The boy didn’t understand what the Shee said, but suddenly his body became warm, instead of deathly cold. Eventually, the boy dared to lift his eyes but he saw only two hazy spots. One was bright, certainly belonging to the white-haired Kilyan, dressed in white robes. The second one was completely black. The image in front of his eyes began to blur and, for a second, Tiyo saw two black holes instead of eyes; gaping in emptiness, reminiscent of the infinite night. They were deeper than the ocean that his father traveled across on a freighter, a metal colossus that housed thousands of people. Fae constructors didn’t use metal; only light and night. Even the spear held by the Kilyan was created from the pure rays of the sun.
Dark eyes drilled into his soul. The black Kilyan seemed to grow in Tiyo’s mind, reaching the height of a colossus, similar to the ship his father worked at – a soulless monument.
He closed his eyes as the black fae leaned over him. He smelled of flowers and rain-washed ground after a storm.
“Don’t… don’t kill me…”, Tiyo managed to squeal. But the black fae only laughed – it was not a burst of evil laughter at all. It seemed to hold the promise of spring after cruel winter.

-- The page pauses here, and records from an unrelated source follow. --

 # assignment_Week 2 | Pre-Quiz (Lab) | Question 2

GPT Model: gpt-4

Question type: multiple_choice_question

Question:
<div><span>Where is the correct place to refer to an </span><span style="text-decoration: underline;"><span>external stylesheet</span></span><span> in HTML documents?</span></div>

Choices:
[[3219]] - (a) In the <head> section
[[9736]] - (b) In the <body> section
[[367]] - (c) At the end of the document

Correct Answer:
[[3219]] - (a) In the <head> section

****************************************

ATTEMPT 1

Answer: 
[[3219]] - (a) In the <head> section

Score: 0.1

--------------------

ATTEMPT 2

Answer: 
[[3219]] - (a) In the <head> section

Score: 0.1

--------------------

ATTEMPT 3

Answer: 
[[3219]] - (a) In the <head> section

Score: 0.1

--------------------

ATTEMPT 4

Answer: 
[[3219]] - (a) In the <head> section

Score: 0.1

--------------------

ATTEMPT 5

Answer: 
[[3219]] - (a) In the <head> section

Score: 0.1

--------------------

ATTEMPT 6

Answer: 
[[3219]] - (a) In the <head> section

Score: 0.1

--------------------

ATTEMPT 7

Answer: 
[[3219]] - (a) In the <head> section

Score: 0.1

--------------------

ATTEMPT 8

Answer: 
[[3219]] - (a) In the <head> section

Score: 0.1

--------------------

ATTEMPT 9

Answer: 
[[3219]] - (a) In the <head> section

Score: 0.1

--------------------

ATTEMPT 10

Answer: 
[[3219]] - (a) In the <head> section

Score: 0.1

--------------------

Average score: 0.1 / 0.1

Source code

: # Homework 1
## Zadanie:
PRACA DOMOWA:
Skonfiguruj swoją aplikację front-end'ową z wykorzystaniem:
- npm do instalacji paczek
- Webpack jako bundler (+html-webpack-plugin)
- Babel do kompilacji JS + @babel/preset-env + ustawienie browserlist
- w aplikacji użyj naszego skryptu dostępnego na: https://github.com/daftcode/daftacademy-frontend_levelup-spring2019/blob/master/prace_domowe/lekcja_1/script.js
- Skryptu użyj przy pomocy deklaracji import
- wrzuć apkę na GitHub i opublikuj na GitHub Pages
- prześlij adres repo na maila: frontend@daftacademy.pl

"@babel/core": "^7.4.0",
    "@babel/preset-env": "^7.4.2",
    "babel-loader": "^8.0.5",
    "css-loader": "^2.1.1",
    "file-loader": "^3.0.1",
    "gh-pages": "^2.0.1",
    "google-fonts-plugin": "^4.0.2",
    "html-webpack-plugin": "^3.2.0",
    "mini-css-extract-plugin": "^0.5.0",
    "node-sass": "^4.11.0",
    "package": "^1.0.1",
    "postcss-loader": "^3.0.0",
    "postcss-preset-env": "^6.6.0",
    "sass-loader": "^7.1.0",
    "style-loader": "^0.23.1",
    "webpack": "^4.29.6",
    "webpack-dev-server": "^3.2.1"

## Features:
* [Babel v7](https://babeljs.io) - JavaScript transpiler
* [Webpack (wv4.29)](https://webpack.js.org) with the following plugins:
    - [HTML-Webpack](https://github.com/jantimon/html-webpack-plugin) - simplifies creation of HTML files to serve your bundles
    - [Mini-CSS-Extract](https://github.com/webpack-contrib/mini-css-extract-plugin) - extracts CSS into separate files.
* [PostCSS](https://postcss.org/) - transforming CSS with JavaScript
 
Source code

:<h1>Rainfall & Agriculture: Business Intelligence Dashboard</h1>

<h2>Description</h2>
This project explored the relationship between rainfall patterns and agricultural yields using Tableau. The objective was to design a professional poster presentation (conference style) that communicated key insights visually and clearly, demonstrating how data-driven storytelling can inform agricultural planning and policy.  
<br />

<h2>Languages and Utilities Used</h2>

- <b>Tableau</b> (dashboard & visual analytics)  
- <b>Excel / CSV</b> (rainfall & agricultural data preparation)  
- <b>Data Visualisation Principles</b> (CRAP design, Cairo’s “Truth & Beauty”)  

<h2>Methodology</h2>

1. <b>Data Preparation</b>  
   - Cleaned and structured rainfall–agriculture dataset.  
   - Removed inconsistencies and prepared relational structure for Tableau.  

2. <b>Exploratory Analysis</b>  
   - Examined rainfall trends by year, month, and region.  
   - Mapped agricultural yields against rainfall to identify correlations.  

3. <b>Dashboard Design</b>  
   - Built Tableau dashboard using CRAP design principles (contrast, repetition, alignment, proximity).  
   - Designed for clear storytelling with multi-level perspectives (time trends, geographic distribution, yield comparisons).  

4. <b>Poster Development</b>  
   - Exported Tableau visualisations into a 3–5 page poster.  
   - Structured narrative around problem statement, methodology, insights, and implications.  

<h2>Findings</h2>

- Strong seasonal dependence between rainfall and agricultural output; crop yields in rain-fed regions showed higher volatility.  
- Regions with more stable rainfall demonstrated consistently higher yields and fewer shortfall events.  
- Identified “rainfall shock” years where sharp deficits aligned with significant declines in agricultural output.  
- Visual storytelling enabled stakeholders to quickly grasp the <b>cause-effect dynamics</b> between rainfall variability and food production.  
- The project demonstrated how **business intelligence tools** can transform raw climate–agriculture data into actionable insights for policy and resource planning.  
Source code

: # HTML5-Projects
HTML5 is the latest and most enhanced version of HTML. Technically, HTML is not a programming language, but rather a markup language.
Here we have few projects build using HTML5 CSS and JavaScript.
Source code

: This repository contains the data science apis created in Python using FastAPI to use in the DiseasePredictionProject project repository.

“Human child,” said the man in language of the Shee, “you have been sent in too early.” The tone of his voice lowered, turning into a whisper when the cold breath of the Shee touched Tiyo’s neck. “But children are precious prey. You should not be here, but I will never let the oath be broken in front of my eyes…”
Tiyo, dazed with the scent of flowers and the man’s soft voice, could no longer restrain his fatigue. He knew that they will kill him, they will surely kill him now…
The boy fainted. The last word that left his lips, as the faintest whisper, was “please”.
“You’re pleading?” amusement rang in the fae’s voice. “I am here to fulfill your plea.”
But Tiyo did not hear him anymore. The battle continued. The fae kept eliminating people at a bone-chilling rate. Yet, he lay still as if surrounded by a protective bubble. He slept like the child he was.
He slept dreamlessly on the ground, while the human empire was being shattered by the Shee forces.
Snow started falling on the now deserted battlefield, thick and freezing. Snow that has always prevailed in the land of Kilyans. The fae kingdom took over the human one and even the weather surrendered.
Someone carried Tiyo. It was someone with eyes black as coal and dark hair resembling raven’s feathers.